Residents flee the 2018 Woolsey fire (Credit: Cyclonebiskit, via Wikimedia)

 

The facts that my dad’s been dead for many years and my childhood home burned down in California’s 2018 Woolsey fire doesn’t stop the dreams. Or perhaps it’s just that these facts seem to underlie the dream and leave me feeling the same way each time: fearful, full of longing, and consumed by some other hazy emotion I can’t quite pin to a concept. What does the dream mean? Does it have to mean anything at all?

 

If cognitive processes are like machine activity, then perhaps dreaming is merely the brain’s way of defragging, or rearranging our brain’s data for efficiency.

 

Long before oneirology, a scientific discipline focused on explaining dreams in terms of brain activity, and long before Sigmund Freud famously began interpreting dreams, ancient peoples were thinking about their significance. A striking commonality among ancient cultures was the belief that dreams were messages. But from whom . . . or what?

 

For more on the enigmatic human brain, check out the MagellanTV series “The Curious Mind with Nigel Latta

 

Ancient Approaches to ‘Runnin’ Down a Dream’

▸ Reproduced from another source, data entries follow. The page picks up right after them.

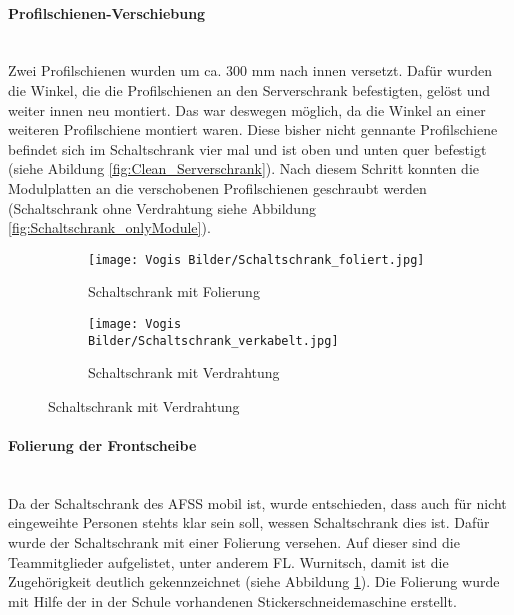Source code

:    \paragraph{Profilschienen-Verschiebung}\mbox{}\\
    Zwei Profilschienen wurden um ca. 300 mm nach innen versetzt. Dafür wurden die Winkel, die die Profilschienen an den Serverschrank befestigten, gelöst und weiter innen neu montiert. Das war deswegen möglich, da die Winkel an einer weiteren Profilschiene montiert waren. Diese bisher nicht gennante Profilschiene befindet sich im Schaltschrank vier mal und ist oben und unten quer befestigt (siehe Abildung \ref{fig:Clean_Serverschrank}). Nach diesem Schritt konnten die Modulplatten an die verschobenen Profilschienen geschraubt werden (Schaltschrank ohne Verdrahtung siehe Abbildung \ref{fig:Schaltschrank_onlyModule}).  
    \begin{figure}[H]
        \centering
        \begin{subfigure}{0.45\textwidth}
            \centering
            \texttt{[image: Vogis Bilder/Schaltschrank\_foliert.jpg]}
            \caption{Schaltschrank mit Folierung}
            \label{fig:Schaltschrank_foliert}
        \end{subfigure}
        \hfill
        \begin{subfigure}{0.4\textwidth}
            \centering
            \texttt{[image: Vogis Bilder/Schaltschrank\_verkabelt.jpg]}
            \caption{Schaltschrank mit Verdrahtung}
            \label{fig:Schaltschrank_verkabelt}
        \end{subfigure}
    \end{figure}
    \paragraph{Folierung der Frontscheibe}\mbox{}\\
    Da der Schaltschrank des AFSS mobil ist, wurde entschieden, dass auch für nicht eingeweihte Personen stehts klar sein soll, wessen Schaltschrank dies ist. Dafür wurde der Schaltschrank mit einer Folierung versehen. Auf dieser sind die Teammitglieder aufgelistet, unter anderem FL. Wurnitsch, damit ist die Zugehörigkeit deutlich gekennzeichnet (siehe Abbildung \ref{fig:Schaltschrank_foliert}). Die Folierung wurde mit Hilfe der in der Schule vorhandenen Stickerschneidemaschine erstellt.
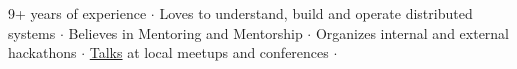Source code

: 

\begin{cvparagraph}
9+ years of experience ${\cdotp}$ Loves to understand, build and operate distributed systems ${\cdotp}$ Believes in Mentoring and Mentorship ${\cdotp}$ Organizes internal and external hackathons ${\cdotp}$ \href{https://github.com/ashwanthkumar/talks}{Talks} at local meetups and conferences ${\cdotp}$
\end{cvparagraph}
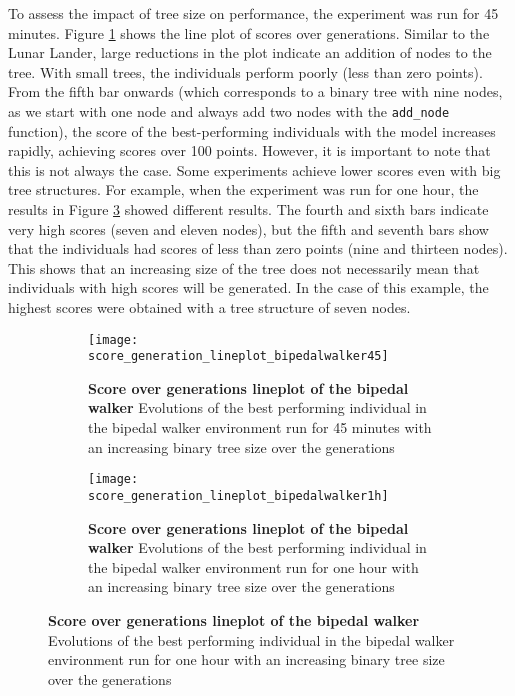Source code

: To assess the impact of tree size on performance, the experiment was run for 45 minutes. Figure \ref{fig:bipedal_lineplot1} shows the line plot of scores over generations. Similar to the Lunar Lander, large reductions in the plot indicate an addition of nodes to the tree. With small trees, the individuals perform poorly (less than zero points). From the fifth bar onwards (which corresponds to a binary tree with nine nodes, as we start with one node and always add two nodes with the \texttt{add\_node} function), the score of the best-performing individuals with the model increases rapidly, achieving scores over 100 points. However, it is important to note that this is not always the case. Some experiments achieve lower scores even with big tree structures. For example, when the experiment was run for one hour, the results in Figure \ref{fig:bipedal_lineplot2} showed different results. The fourth and sixth bars indicate very high scores (seven and eleven nodes), but the fifth and seventh bars show that the individuals had scores of less than zero points (nine and thirteen nodes). This shows that an increasing size of the tree does not necessarily mean that individuals with high scores will be generated. In the case of this example, the highest scores were obtained with a tree structure of seven nodes.
\begin{figure}[!ht]
    \centering
    \begin{subfigure}{0.48\textwidth}
		\texttt{[image: score\_generation\_lineplot\_bipedalwalker45]}
		\caption[Lineplot of the bipedal walker environment run for 45 minutes]{
			\textbf{Score over generations lineplot of the bipedal walker} Evolutions of the best performing individual in the bipedal walker environment run for 45 minutes with an increasing binary tree size over the generations
			}
		\label{fig:bipedal_lineplot1}
    \end{subfigure}%
    \hspace{1em}
    \begin{subfigure}{0.48\textwidth}
        \texttt{[image: score\_generation\_lineplot\_bipedalwalker1h]}
		\caption[Lineplot of the bipedal walker environment run for 1 hour]{
  			\textbf{Score over generations lineplot of the bipedal walker} Evolutions of the best performing individual in the bipedal walker environment run for one hour with an increasing binary tree size over the generations
  			}
		\label{fig:bipedal_lineplot2}
    \end{subfigure}
\end{figure}

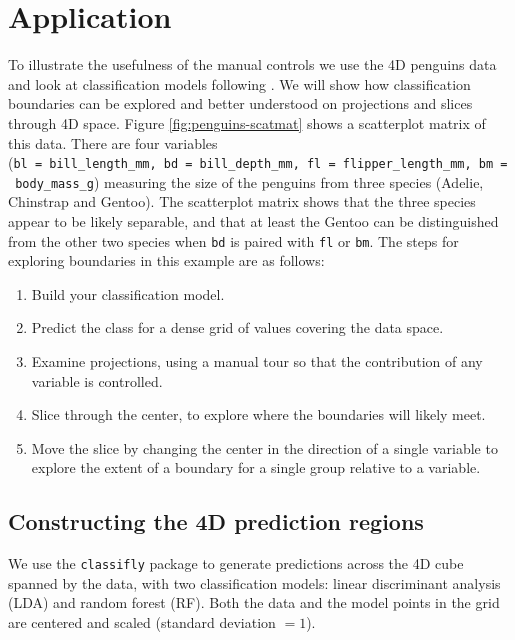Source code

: \documentclass[]{interact}
\theoremstyle{plain}%
\theoremstyle{definition}
\theoremstyle{remark}
\providecommand{\tightlist}{%
  \setlength{\itemsep}{0pt}\setlength{\parskip}{0pt}}
\def\tightlist{}
\begin{document}
\hypertarget{sec:examples}{%
\section{Application}\label{sec:examples}}

To illustrate the usefulness of the manual controls we use the 4D
penguins data \citep{penguins} and look at classification models
following \citet{sam11271}. We will show how classification boundaries
can be explored and better understood on projections and slices through
4D space. Figure \ref{fig:penguins-scatmat} shows a scatterplot matrix
of this data. There are four variables
(\texttt{bl\ =\ bill\_length\_mm,\ bd\ =\ bill\_depth\_mm,\ fl\ =\ flipper\_length\_mm,\ bm\ =\ body\_mass\_g})
measuring the size of the penguins from three species (Adelie, Chinstrap
and Gentoo). The scatterplot matrix shows that the three species appear
to be likely separable, and that at least the Gentoo can be
distinguished from the other two species when \texttt{bd} is paired with
\texttt{fl} or \texttt{bm}. The steps for exploring boundaries in this
example are as follows:

\begin{enumerate}
\def\labelenumi{\arabic{enumi}.}
\tightlist
\item
  Build your classification model.
\item
  Predict the class for a dense grid of values covering the data space.
\item
  Examine projections, using a manual tour so that the contribution of
  any variable is controlled.
\item
  Slice through the center, to explore where the boundaries will likely
  meet.
\item
  Move the slice by changing the center in the direction of a single
  variable to explore the extent of a boundary for a single group
  relative to a variable.
\end{enumerate}

\hypertarget{constructing-the-4d-prediction-regions}{%
\subsection{Constructing the 4D prediction
regions}\label{constructing-the-4d-prediction-regions}}

We use the \texttt{classifly} package \citep{classifly} to generate
predictions across the 4D cube spanned by the data, with two
classification models: linear discriminant analysis (LDA) and random
forest (RF). Both the data and the model points in the grid are centered
and scaled (standard deviation \(= 1\)).
\end{document}
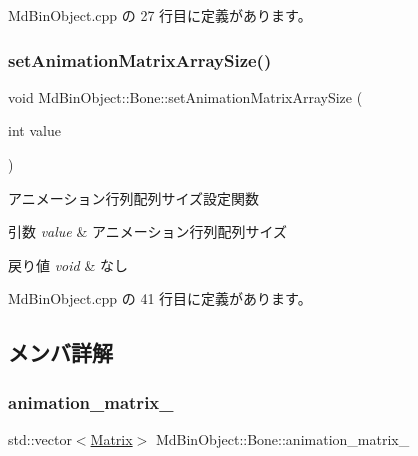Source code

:  Md\+Bin\+Object.\+cpp の 27 行目に定義があります。

\mbox{\label{class_md_bin_object_1_1_bone_ad3d6cc591c4a08d349095374c5e72d9c}} 
\subsubsection{\texorpdfstring{set\+Animation\+Matrix\+Array\+Size()}{setAnimationMatrixArraySize()}}
{\footnotesize\ttfamily void Md\+Bin\+Object\+::\+Bone\+::set\+Animation\+Matrix\+Array\+Size (\begin{DoxyParamCaption}\item[{int}]{value }\end{DoxyParamCaption})}



アニメーション行列配列サイズ設定関数 


\begin{DoxyParams}{引数}
{\em value} & アニメーション行列配列サイズ \\
\hline
\end{DoxyParams}

\begin{DoxyRetVals}{戻り値}
{\em void} & なし \\
\hline
\end{DoxyRetVals}


 Md\+Bin\+Object.\+cpp の 41 行目に定義があります。



\subsection{メンバ詳解}
\mbox{\label{class_md_bin_object_1_1_bone_a0b2968694781bca6852ce0675f69504a}} 
\subsubsection{\texorpdfstring{animation\+\_\+matrix\+\_\+}{animation\_matrix\_}}
{\footnotesize\ttfamily std\+::vector$<$\mbox{\hyperlink{class_matrix}{Matrix}}$>$ Md\+Bin\+Object\+::\+Bone\+::animation\+\_\+matrix\+\_\+\hspace{0.3cm}{\ttfamily [private]}}



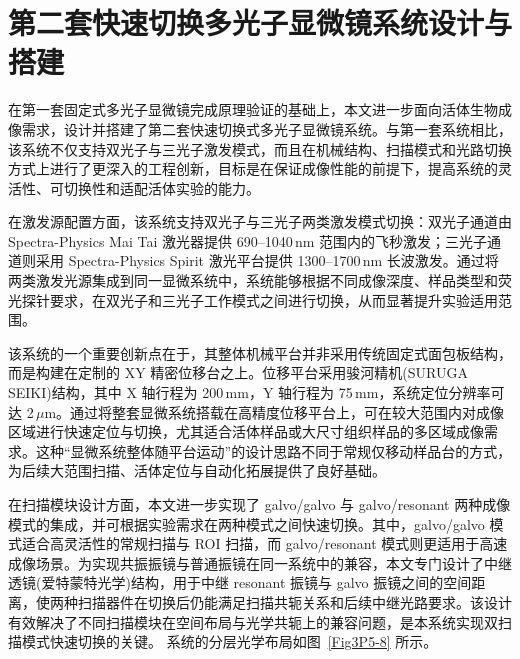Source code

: \section{第二套快速切换多光子显微镜系统设计与搭建}\label{4.3}

在第一套固定式多光子显微镜完成原理验证的基础上，本文进一步面向活体生物成像需求，设计并搭建了第二套快速切换式多光子显微镜系统。与第一套系统相比，该系统不仅支持双光子与三光子激发模式，而且在机械结构、扫描模式和光路切换方式上进行了更深入的工程创新，目标是在保证成像性能的前提下，提高系统的灵活性、可切换性和适配活体实验的能力。

在激发源配置方面，该系统支持双光子与三光子两类激发模式切换：双光子通道由 Spectra-Physics Mai Tai 激光器提供 690--1040\,nm 范围内的飞秒激发；三光子通道则采用 Spectra-Physics Spirit 激光平台提供 1300--1700\,nm 长波激发。通过将两类激发光源集成到同一显微系统中，系统能够根据不同成像深度、样品类型和荧光探针要求，在双光子和三光子工作模式之间进行切换，从而显著提升实验适用范围。

该系统的一个重要创新点在于，其整体机械平台并非采用传统固定式面包板结构，而是构建在定制的 XY 精密位移台之上。位移平台采用骏河精机(SURUGA SEIKI)结构，其中 X 轴行程为 200\,mm，Y 轴行程为 75\,mm，系统定位分辨率可达 2\,$\mu$m。通过将整套显微系统搭载在高精度位移平台上，可在较大范围内对成像区域进行快速定位与切换，尤其适合活体样品或大尺寸组织样品的多区域成像需求。这种``显微系统整体随平台运动''的设计思路不同于常规仅移动样品台的方式，为后续大范围扫描、活体定位与自动化拓展提供了良好基础。

在扫描模块设计方面，本文进一步实现了 galvo/galvo 与 galvo/resonant 两种成像模式的集成，并可根据实验需求在两种模式之间快速切换。其中，galvo/galvo 模式适合高灵活性的常规扫描与 ROI 扫描，而 galvo/resonant 模式则更适用于高速成像场景。为实现共振振镜与普通振镜在同一系统中的兼容，本文专门设计了中继透镜(爱特蒙特光学)结构，用于中继 resonant 振镜与 galvo 振镜之间的空间距离，使两种扫描器件在切换后仍能满足扫描共轭关系和后续中继光路要求。该设计有效解决了不同扫描模块在空间布局与光学共轭上的兼容问题，是本系统实现双扫描模式快速切换的关键。
系统的分层光学布局如图~\ref{Fig3P5-8} 所示。

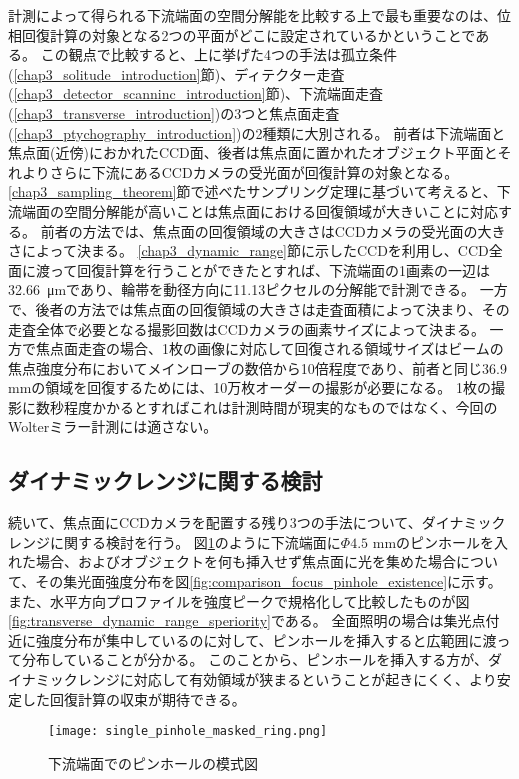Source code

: 計測によって得られる下流端面の空間分解能を比較する上で最も重要なのは、位相回復計算の対象となる2つの平面がどこに設定されているかということである。
この観点で比較すると、上に挙げた4つの手法は孤立条件(\ref{chap3_solitude_introduction}節)、ディテクター走査(\ref{chap3_detector_scanninc_introduction}節)、下流端面走査(\ref{chap3_transverse_introduction})の3つと焦点面走査(\ref{chap3_ptychography_introduction})の2種類に大別される。
前者は下流端面と焦点面(近傍)におかれたCCD面、後者は焦点面に置かれたオブジェクト平面とそれよりさらに下流にあるCCDカメラの受光面が回復計算の対象となる。
\ref{chap3_sampling_theorem}節で述べたサンプリング定理に基づいて考えると、下流端面の空間分解能が高いことは焦点面における回復領域が大きいことに対応する。
前者の方法では、焦点面の回復領域の大きさはCCDカメラの受光面の大きさによって決まる。
\ref{chap3_dynamic_range}節に示したCCDを利用し、CCD全面に渡って回復計算を行うことができたとすれば、下流端面の1画素の一辺は\SI{32.66}{\micro \metre}であり、輪帯を動径方向に11.13ピクセルの分解能で計測できる。
一方で、後者の方法では焦点面の回復領域の大きさは走査面積によって決まり、その走査全体で必要となる撮影回数はCCDカメラの画素サイズによって決まる。
一方で焦点面走査の場合、1枚の画像に対応して回復される領域サイズはビームの焦点強度分布においてメインローブの数倍から10倍程度であり、前者と同じ36.9 mmの領域を回復するためには、10万枚オーダーの撮影が必要になる。
1枚の撮影に数秒程度かかるとすればこれは計測時間が現実的なものではなく、今回のWolterミラー計測には適さない。

\subsection{ダイナミックレンジに関する検討}
\label{chap3_comparison_dynamic_range}

続いて、焦点面にCCDカメラを配置する残り3つの手法について、ダイナミックレンジに関する検討を行う。
図\ref{fig:single_pinhole_mask}のように下流端面に$\Phi 4.5$ mmのピンホールを入れた場合、およびオブジェクトを何も挿入せず焦点面に光を集めた場合について、その集光面強度分布を図\ref{fig:comparison_focus_pinhole_existence}に示す。
また、水平方向プロファイルを強度ピークで規格化して比較したものが図\ref{fig:transverse_dynamic_range_speriority}である。
全面照明の場合は集光点付近に強度分布が集中しているのに対して、ピンホールを挿入すると広範囲に渡って分布していることが分かる。
このことから、ピンホールを挿入する方が、ダイナミックレンジに対応して有効領域が狭まるということが起きにくく、より安定した回復計算の収束が期待できる。

\begin{figure}[!ht]
\centering
\texttt{[image: single\_pinhole\_masked\_ring.png]}
\caption{下流端面でのピンホールの模式図}
\label{fig:single_pinhole_mask}
\end{figure}


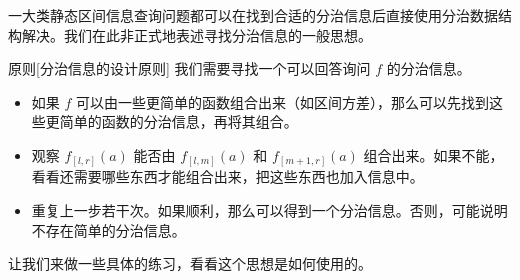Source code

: 一大类静态区间信息查询问题都可以在找到合适的分治信息后直接使用分治数据结构解决。我们在此非正式地表述寻找分治信息的一般思想。 

\begin{descbox}{原则}[分治信息的设计原则]\label{desc: design divide-and-conquer information}
    我们需要寻找一个可以回答询问 $f$ 的分治信息。
    \begin{itemize}
        \item 如果 $f$ 可以由一些更简单的函数组合出来（如区间方差），那么可以先找到这些更简单的函数的分治信息，再将其组合。
        \item 观察 $f_{[l,r]}(a)$ 能否由 $f_{[l,m]}(a)$ 和 $f_{[m+1,r]}(a)$ 组合出来。如果不能，看看还需要哪些东西才能组合出来，把这些东西也加入信息中。
        \item 重复上一步若干次。如果顺利，那么可以得到一个分治信息。否则，可能说明不存在简单的分治信息。
    \end{itemize}
\end{descbox}

让我们来做一些具体的练习，看看这个思想是如何使用的。

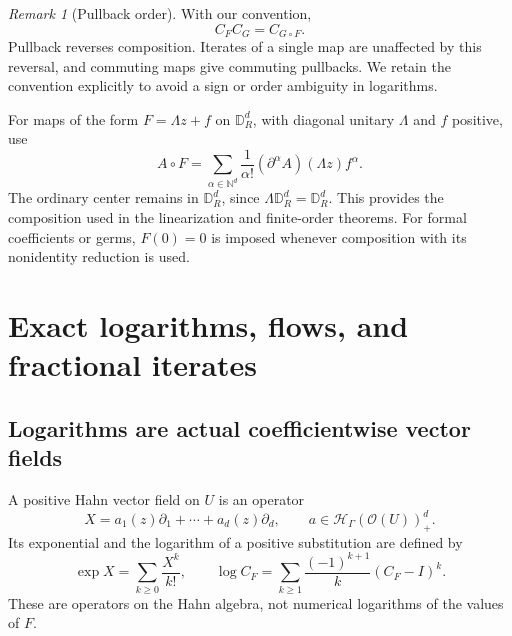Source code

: \documentclass[11pt,letterpaper]{article}
\theoremstyle{definition}
\theoremstyle{remark}
\newtheorem{remark}[remark]{Remark}
\newcommand{\N}{\mathbb N}
\newcommand{\HH}{\mathscr H}
\newcommand{\OO}{\mathcal O}
\newcommand{\DR}{\mathbb D_R^d}
\numberwithin{equation}{section}
\begin{document}
\begin{remark}[Pullback order]
With our convention,
\begin{equation}\label{eq:pullback-order}
 C_FC_G=C_{G\circ F}.
\end{equation}
Pullback reverses composition. Iterates of a single map are unaffected by
this reversal, and commuting maps give commuting pullbacks. We retain the
convention explicitly to avoid a sign or order ambiguity in logarithms.
\end{remark}

For maps of the form $F=\Lambda z+f$ on $\DR$, with diagonal unitary
$\Lambda$ and $f$ positive, use
\begin{equation}\label{eq:rotation-substitution}
 A\circ F=
 \sum_{\alpha\in\N^d}\frac{1}{\alpha!}
           (\partial^\alpha A)(\Lambda z) f^\alpha.
\end{equation}
The ordinary center remains in $\DR$, since $\Lambda\DR=\DR$.
This provides the composition used in the linearization and finite-order
theorems. For formal coefficients or germs, $F(0)=0$ is imposed whenever
composition with its nonidentity reduction is used.

\section{Exact logarithms, flows, and fractional iterates}\label{sec:flows}

\subsection{Logarithms are actual coefficientwise vector fields}
A positive Hahn vector field on $U$ is an operator
\[
 X=a_1(z)\partial_1+\cdots+a_d(z)\partial_d,
 \qquad a\in\HH_\Gamma(\OO(U))_+^d.
\]
Its exponential and the logarithm of a positive substitution are defined by
\begin{equation}\label{eq:explog}
 \exp X=\sum_{k\ge0}\frac{X^k}{k!},\qquad
 \log C_F=\sum_{k\ge1}\frac{(-1)^{k+1}}{k}(C_F-I)^k.
\end{equation}
These are operators on the Hahn algebra, not numerical logarithms of the
values of $F$.
\end{document}
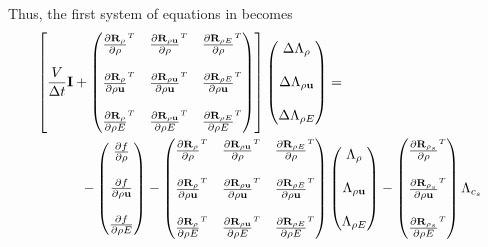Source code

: Thus, the first system of equations in  becomes
\begin{equation}
  \begin{split}
    \left[
      \frac{V}{\Delta t} \mi +
      \begin{pmatrix}
        \rtdiff{\rho}{\rho} & \rtdiff{\rho \vu}{\rho} & \rtdiff{\rho E}{\rho} \\ \\
        \rtdiff{\rho}{\rho \vu} & \rtdiff{\rho \vu}{\rho \vu} & \rtdiff{\rho E}{\rho \vu} \\ \\
        \rtdiff{\rho}{\rho E} & \rtdiff{\rho \vu}{\rho E} & \rtdiff{\rho E}{\rho E}
      \end{pmatrix}
    \right]
    \begin{pmatrix}
      \Delta \adjlam{\rho} \\ \\
      \Delta \adjlam{\rho \vu} \\ \\
      \Delta \adjlam{\rho E}
    \end{pmatrix}
    &= \\ -
    \begin{pmatrix}
      \pd{f}{\rho} \\ \\
      \pd{f}{\rho \vu} \\ \\
      \pd{f}{\rho E}
    \end{pmatrix}
    -
    \begin{pmatrix}
      \rtdiff{\rho}{\rho} & \rtdiff{\rho \vu}{\rho} & \rtdiff{\rho E}{\rho} \\ \\
      \rtdiff{\rho}{\rho \vu} & \rtdiff{\rho \vu}{\rho \vu} & \rtdiff{\rho E}{\rho \vu} \\ \\
      \rtdiff{\rho}{\rho E} & \rtdiff{\rho \vu}{\rho E} & \rtdiff{\rho E}{\rho E}
    \end{pmatrix}
    &
    \begin{pmatrix}
      \adjlam{\rho} \\ \\
      \adjlam{\rho \vu} \\ \\
      \adjlam{\rho E}
    \end{pmatrix}
    -
    \begin{pmatrix}
      \rtdiff{\rho_s}{\rho} \\ \\
      \rtdiff{\rho_s}{\rho \vu} \\ \\
      \rtdiff{\rho_s}{\rho E}
    \end{pmatrix}
    \adjlam{c_s}
  \end{split}
  \label{adj-dc-time1}
\end{equation}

Ancient Egyptians, Mesopotamians, Greeks, Romans, Hindus, Persians, and Hebrews, for example, all believed dreams to involve some sort of divine communication. Spirits and deceased ancestors also figured into ancient cultures’ thinking about dreams, including indigenous American and African cultures, such as the Maya and the mysterious people of the Land of Punt.

 

The point of dreams, according to many ancient cultures, was to say something about the past, present, or future. The message might be a warning for example, or guidance to help the dreamer better understand themselves. Given that dreams are peculiar – often lacking a storyline or the coherence we find in our daily lives – many of the ancient cultures developed sophisticated means of interpretation.

 

Buddha’s mother dreams (Credit: G41rn8, via Wikimedia)

 

The ancient Maya took dream interpretation seriously enough to develop a complicated system of symbols and guidebooks to facilitate the process of explaining dreams. The ancient Egyptians used the Book of Dreams to guide activities such as curing illness, making political decisions, and the timing of attacking enemies. The ancient Rig Veda presented the earliest Hindu thinking on dreams, which included that violence in dreams was a manifestation of evil spirits. Later, in the Upanishads, dreams involving elephants, for example, were signs of good fortune.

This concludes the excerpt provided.